CroMWEsc - Semantic Compositionality of Croatian Multiword Expressions Dataset

Version: 1.0
Release date: October 9, 2014

1 Description

Determining the semantic compositionality of multiword expression is important for many tasks in natural language processing. We provide a small dataset of Croatian MWEs with human-annotated semantic compositionality scores. The construction of the dataset is described in:

Jan Šnajder and Petra Almić (2015). Modeling Semantic Compositionality of Croatian Multiword Expressions}. Informatica, 39 (3), 301-309. [paper]

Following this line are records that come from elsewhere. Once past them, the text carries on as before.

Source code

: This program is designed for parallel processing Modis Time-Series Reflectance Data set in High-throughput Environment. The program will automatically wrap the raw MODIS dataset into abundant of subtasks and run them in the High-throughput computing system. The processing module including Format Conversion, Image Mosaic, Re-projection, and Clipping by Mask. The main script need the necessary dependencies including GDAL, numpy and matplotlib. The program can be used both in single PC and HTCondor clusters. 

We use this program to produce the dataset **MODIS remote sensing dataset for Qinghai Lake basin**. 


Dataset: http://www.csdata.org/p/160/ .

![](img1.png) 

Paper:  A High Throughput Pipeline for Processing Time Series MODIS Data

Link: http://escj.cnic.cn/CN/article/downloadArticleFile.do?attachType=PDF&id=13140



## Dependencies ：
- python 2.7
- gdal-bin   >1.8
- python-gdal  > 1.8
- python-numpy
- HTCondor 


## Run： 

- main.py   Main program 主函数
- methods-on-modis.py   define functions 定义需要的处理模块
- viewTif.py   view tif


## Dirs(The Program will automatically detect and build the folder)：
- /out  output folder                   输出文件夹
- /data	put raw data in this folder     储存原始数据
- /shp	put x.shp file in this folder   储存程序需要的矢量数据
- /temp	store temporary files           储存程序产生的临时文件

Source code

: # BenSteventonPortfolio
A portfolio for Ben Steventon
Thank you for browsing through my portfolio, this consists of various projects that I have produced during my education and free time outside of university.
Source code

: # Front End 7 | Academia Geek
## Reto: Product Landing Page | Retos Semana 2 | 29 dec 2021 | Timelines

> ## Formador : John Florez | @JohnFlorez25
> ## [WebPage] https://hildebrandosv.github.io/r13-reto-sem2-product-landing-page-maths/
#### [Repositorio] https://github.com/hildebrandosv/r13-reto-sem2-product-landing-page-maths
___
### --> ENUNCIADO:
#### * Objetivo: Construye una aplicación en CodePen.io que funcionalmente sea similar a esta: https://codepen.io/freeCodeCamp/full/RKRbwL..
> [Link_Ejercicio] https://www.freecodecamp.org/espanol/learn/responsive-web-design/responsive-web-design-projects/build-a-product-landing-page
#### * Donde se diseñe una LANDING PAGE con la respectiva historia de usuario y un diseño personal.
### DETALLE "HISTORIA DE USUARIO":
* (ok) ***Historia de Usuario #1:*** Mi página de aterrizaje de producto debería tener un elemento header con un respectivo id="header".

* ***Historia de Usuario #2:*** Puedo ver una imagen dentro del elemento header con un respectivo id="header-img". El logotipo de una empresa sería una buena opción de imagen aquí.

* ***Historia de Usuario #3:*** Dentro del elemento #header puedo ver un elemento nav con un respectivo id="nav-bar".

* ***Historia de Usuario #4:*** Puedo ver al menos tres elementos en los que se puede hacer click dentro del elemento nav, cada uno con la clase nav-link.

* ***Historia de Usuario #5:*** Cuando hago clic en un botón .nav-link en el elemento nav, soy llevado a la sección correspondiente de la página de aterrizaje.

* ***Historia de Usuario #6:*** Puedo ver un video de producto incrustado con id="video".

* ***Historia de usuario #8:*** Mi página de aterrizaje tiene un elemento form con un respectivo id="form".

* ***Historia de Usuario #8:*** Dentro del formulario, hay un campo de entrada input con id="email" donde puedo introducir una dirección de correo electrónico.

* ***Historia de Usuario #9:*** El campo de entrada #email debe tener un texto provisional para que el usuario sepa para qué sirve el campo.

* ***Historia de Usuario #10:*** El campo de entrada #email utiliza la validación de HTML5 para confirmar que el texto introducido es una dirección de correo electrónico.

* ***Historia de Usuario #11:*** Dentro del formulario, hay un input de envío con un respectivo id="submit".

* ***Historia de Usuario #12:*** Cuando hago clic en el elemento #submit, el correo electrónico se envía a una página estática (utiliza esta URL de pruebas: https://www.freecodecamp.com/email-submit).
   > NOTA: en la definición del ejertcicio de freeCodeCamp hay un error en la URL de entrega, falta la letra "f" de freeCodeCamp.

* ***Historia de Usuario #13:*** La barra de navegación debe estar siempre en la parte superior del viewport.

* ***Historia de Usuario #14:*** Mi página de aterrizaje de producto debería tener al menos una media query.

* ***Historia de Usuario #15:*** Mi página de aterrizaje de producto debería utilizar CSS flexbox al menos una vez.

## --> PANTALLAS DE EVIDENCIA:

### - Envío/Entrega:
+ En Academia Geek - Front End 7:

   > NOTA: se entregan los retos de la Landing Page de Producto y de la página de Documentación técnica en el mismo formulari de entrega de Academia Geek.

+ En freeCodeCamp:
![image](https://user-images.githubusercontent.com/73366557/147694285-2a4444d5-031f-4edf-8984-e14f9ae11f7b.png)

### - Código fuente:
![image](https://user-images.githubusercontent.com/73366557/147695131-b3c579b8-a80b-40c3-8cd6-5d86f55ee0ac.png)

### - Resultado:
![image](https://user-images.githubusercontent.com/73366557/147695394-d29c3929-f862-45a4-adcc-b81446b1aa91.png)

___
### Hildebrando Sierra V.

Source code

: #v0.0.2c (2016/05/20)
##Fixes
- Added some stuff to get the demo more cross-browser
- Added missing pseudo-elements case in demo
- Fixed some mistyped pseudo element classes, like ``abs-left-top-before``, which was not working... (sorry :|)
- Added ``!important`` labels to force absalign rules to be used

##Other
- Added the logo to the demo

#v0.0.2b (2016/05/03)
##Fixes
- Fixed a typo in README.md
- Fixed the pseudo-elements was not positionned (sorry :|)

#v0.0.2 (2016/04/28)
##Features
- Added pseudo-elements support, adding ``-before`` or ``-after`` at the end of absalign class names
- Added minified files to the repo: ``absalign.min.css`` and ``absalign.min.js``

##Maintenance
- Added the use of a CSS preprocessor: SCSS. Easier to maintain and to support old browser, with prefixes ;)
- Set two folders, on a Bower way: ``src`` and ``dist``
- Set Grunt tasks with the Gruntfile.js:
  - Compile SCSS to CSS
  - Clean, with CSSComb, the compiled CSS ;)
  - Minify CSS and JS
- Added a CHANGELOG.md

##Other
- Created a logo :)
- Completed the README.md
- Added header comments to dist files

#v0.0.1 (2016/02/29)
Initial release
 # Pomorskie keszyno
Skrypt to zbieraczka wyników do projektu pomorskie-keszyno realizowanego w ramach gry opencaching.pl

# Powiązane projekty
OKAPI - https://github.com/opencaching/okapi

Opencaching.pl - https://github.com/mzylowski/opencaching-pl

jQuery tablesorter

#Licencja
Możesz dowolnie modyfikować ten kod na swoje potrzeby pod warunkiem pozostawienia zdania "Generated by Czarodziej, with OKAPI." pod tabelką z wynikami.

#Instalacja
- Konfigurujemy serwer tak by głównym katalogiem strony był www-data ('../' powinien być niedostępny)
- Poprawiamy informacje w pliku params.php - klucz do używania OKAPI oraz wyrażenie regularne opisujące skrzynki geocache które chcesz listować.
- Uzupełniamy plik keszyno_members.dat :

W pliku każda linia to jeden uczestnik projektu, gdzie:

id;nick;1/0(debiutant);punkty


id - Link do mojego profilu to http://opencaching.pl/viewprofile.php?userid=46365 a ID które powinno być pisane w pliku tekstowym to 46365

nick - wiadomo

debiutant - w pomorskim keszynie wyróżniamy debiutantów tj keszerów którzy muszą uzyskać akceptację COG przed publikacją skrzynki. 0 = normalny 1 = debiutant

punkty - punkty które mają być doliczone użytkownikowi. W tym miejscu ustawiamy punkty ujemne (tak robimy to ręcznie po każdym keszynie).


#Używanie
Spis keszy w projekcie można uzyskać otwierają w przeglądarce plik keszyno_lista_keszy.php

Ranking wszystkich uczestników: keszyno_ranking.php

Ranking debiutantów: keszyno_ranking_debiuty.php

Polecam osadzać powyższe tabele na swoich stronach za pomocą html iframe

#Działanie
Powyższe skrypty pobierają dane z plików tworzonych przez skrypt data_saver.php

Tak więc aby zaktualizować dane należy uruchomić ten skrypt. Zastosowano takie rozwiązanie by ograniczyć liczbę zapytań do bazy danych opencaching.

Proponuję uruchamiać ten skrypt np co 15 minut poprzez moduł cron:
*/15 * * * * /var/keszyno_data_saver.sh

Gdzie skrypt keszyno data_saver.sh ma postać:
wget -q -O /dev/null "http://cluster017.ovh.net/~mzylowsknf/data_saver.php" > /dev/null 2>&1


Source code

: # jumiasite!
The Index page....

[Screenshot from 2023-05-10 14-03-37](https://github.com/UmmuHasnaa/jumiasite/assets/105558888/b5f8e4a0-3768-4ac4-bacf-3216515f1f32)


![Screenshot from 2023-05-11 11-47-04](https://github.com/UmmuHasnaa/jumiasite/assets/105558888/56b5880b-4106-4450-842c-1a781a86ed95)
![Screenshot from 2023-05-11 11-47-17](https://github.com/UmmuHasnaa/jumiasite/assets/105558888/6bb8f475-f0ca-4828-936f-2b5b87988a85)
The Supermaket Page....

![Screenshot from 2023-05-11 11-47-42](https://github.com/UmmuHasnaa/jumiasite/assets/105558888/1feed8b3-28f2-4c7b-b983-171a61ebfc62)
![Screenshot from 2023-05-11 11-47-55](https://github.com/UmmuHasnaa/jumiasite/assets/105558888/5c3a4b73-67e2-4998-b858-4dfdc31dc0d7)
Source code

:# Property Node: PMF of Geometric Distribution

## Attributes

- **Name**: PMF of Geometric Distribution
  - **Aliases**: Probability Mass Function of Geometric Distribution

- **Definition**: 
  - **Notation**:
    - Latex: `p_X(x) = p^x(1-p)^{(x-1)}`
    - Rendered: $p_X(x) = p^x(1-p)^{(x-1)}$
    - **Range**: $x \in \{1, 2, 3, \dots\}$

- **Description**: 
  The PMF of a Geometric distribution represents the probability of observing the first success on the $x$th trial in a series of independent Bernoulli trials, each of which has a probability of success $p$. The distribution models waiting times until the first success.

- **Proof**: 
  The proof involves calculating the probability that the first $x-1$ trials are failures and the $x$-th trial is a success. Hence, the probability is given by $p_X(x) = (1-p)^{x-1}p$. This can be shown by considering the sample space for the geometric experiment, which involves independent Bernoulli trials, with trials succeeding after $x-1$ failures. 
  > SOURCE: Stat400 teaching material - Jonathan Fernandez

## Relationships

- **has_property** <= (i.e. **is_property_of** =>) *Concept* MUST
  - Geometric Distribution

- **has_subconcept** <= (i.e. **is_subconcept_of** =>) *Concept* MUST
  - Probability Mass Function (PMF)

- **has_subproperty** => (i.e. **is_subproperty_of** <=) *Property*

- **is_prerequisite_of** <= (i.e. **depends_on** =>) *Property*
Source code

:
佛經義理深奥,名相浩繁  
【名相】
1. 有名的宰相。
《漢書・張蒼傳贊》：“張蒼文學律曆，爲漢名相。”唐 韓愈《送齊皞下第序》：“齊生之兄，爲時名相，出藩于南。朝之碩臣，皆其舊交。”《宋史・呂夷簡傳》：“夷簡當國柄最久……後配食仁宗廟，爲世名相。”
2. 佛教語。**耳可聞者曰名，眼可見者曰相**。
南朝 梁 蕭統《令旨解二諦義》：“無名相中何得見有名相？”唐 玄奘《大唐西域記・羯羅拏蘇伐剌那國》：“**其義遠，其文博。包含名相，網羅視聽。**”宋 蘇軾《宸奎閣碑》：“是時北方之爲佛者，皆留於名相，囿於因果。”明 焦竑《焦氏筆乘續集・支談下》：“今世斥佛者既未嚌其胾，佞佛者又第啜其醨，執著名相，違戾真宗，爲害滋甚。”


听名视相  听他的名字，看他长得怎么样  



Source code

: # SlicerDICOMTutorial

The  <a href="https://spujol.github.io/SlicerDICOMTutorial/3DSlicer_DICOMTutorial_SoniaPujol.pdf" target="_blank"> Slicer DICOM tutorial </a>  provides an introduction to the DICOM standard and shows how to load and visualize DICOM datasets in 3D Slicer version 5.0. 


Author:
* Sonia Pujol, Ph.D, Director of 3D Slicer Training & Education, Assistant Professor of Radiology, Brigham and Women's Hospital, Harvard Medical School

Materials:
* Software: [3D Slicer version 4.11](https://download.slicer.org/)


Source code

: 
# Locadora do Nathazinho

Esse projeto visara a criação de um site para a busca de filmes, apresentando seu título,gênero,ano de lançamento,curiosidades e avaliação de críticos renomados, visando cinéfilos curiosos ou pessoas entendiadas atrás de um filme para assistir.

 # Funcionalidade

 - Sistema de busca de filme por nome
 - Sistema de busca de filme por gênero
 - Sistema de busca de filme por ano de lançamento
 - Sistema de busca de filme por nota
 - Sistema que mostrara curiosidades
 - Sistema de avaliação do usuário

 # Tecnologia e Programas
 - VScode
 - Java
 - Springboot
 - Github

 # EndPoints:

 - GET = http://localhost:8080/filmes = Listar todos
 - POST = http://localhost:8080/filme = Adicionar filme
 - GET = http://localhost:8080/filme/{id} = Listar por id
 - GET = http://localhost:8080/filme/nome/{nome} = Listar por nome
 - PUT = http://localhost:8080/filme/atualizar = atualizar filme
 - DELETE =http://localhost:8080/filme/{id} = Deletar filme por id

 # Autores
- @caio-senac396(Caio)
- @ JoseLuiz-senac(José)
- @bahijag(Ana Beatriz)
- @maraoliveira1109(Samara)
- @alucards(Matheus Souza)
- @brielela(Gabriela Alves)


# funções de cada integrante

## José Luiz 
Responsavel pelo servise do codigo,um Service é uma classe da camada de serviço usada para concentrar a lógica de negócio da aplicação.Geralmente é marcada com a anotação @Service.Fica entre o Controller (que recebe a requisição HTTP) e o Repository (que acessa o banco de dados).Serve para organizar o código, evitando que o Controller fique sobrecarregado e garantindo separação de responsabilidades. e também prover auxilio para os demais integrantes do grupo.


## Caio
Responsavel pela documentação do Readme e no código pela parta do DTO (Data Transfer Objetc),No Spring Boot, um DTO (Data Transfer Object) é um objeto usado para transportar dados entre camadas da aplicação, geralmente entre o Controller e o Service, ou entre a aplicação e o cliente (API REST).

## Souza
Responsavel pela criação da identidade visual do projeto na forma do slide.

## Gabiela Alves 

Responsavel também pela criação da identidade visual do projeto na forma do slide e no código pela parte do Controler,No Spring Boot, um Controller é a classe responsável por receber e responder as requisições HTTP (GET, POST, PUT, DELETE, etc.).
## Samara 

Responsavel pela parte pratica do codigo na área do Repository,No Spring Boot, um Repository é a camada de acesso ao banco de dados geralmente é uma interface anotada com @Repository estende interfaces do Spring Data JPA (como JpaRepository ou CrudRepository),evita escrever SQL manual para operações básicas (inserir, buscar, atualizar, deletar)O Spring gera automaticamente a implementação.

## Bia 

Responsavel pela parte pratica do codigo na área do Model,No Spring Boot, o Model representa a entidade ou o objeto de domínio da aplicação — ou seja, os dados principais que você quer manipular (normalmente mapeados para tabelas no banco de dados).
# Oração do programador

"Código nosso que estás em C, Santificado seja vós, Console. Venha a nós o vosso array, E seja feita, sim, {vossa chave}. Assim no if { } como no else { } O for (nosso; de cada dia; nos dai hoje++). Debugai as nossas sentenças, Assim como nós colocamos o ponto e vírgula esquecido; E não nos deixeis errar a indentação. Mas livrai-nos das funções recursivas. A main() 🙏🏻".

If you use this dataset for your own work, please cite the above paper. The BibTeX citation is:

@article{snajder2015modeling,
  title={Modeling Semantic Compositionality of Croatian Multiword Expressions},
  author={{\v{S}}najder, Jan and Almi{\'c}, Petra},
  journal={Informatica},
  volume={39},
  number={3},
  pages={301-309},
  year={2015}
}

2 Dataset

The dataset is available from here: TakeLab-CroMWEsc.tar.gz.

The archive contains one file, which contains a list of 200 Croatian multiword expressions annotated with semantic compositionality scores. Twenty expressions were annotated by 24 annotators (denoted by "*") and the rest of them were annotated by 6 annotators. Besides median, we provide mode, mean, and standard deviation for each expression. Consult the above mentioned paper for details.

3 License

This work is licensed under a Creative Commons Attribution-ShareAlike 3.0 Unported License.